- The Washington Times - Friday, August 1, 2008

Capitol Hill Democrats are pushing for a second economic stimulus package this year, saying that rebate checks handed out to American households this year helped prevent the country from falling into a serious recession.

But it’s uncertain if such an election-year promise will become a reality, as the proposal so far has generated little enthusiasm among Republicans and the White House.

“We want to have a stimulus package that creates jobs, for economic development and also for disaster assistance,” said House Speaker Nancy Pelosi, California Democrat, who supports another stimulus plan worth at least $50 billion when Congress returns in September from its five-week summer break.

Sen. Robert C. Byrd, West Virginia Democrat, also this week announced plans for a $24 billion stimulus plan that includes about $10 billion for infrastructure improvements, such as highway and clear water initiatives, and $10 billion for natural disaster aid.

Democratic leaders in both houses of Congress have been soliciting support for another stimulus plan among Republicans and the White House — which both supported the year’s initial stimulus package.

But Republican leaders say that finding a way to lower the price of gasoline — a theme they have hammered at Democrats in recent weeks — and not another massive government subsidy program would be the best way to improve the economy.

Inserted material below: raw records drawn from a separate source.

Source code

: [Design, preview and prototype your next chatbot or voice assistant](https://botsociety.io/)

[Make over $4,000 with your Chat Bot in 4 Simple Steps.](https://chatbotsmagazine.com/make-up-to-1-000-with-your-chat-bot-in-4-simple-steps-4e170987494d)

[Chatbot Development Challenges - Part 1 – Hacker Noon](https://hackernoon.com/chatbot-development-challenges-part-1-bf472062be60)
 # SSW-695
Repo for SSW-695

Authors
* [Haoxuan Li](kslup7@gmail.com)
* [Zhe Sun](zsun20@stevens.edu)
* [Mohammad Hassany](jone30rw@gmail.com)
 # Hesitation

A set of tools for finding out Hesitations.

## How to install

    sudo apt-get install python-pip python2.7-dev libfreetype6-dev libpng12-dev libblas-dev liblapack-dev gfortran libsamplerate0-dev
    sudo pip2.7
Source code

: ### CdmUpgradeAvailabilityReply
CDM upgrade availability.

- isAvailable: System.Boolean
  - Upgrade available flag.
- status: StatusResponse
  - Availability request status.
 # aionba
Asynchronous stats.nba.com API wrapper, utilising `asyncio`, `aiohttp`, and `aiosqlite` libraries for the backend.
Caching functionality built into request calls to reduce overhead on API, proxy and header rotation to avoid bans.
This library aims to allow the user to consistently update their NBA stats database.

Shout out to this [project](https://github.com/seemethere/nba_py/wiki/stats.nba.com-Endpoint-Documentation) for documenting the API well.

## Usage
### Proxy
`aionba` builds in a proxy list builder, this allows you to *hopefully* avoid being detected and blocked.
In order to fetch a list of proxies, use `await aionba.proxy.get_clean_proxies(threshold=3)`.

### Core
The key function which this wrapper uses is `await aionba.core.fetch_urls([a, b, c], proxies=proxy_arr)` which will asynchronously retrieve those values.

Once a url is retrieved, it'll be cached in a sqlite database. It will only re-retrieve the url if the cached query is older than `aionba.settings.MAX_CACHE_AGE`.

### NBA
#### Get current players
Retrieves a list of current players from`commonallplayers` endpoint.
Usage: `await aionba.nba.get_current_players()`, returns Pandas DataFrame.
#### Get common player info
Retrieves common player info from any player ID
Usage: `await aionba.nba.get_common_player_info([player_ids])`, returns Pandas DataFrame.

“I have serious doubts about whether we really need a second stimulus bill, and I have even greater doubts about what it would look like out of this Democrat-controlled Congress,” said House Minority Leader John A. Boehner, Ohio Republican. “It’ll just be a giveaway that [is] well meaning and well intentioned, but a big waste of taxpayers’ dollars, and I don’t think that’s what most taxpayers want.”

About 130 million U.S. households this year are scheduled to receive tax rebate checks of up to $600 a person or $1,200 for couples, with an additional $300 per child, as part of a $168 billion stimulus package designed to help jump-start the sluggish economy. Congress passed the measure earlier this year.

The package also provided businesses with tax breaks for investment in plants or equipment, which are intended to be an incentive to retain and create jobs.

The Commerce Department on Thursday announced the U.S. economy grew at a modest 1.9 percent annual rate in the second quarter — a rate that some analysts say would have been negative if not for the 2 percent growth they attribute to stimulus spending.

But Democrats are still debating whether tax rebate checks would be included this time, saying that any stimulus package must first address a long list of other needs, such as improving the nation’s aging highway system and other infrastructure needs, aid for natural disaster relief and possibly an extension of unemployment benefits.

“There is no question we would like a second stimulus package — we think the economy needs it,” said Sen. Charles E. Schumer, New York Democrat. “But it should be deeper and put its tentacles more into the economy than just a rebate, which might be necessary as well.”

Mrs. Pelosi said that while rebate checks will be “on the menu,” the benefits must be weighed against any potential deepening of the national debt.

“A stimulus package by nature is counter-cyclical — you have to do it because you’re having a downturn in the economy,” she said. “But if you do it in a way that weights you down with more budget deficit, then what are you accomplishing?”

Treasury Secretary Henry M. Paulson Jr. said Thursday the first stimulus plan provided a necessary boost to the economy, which he predicted would continue to grow for the rest of the year, even though it contributed to projections for a record high deficit in 2009.

“Clearly, the stimulus plan has supported the U.S. economy during this difficult period and couldn’t have been timelier,” he said. “American families spent, companies invested and benefited from strong export growth.”

Senate Majority Leader Harry Reid, Nevada Democrat, supports another stimulus package but also says he is uncertain whether rebates should be included.

But President Bush, who backed the initial stimulus program, has dismissed Democratic calls for a second package, saying he believes the economy will keep growing on its own.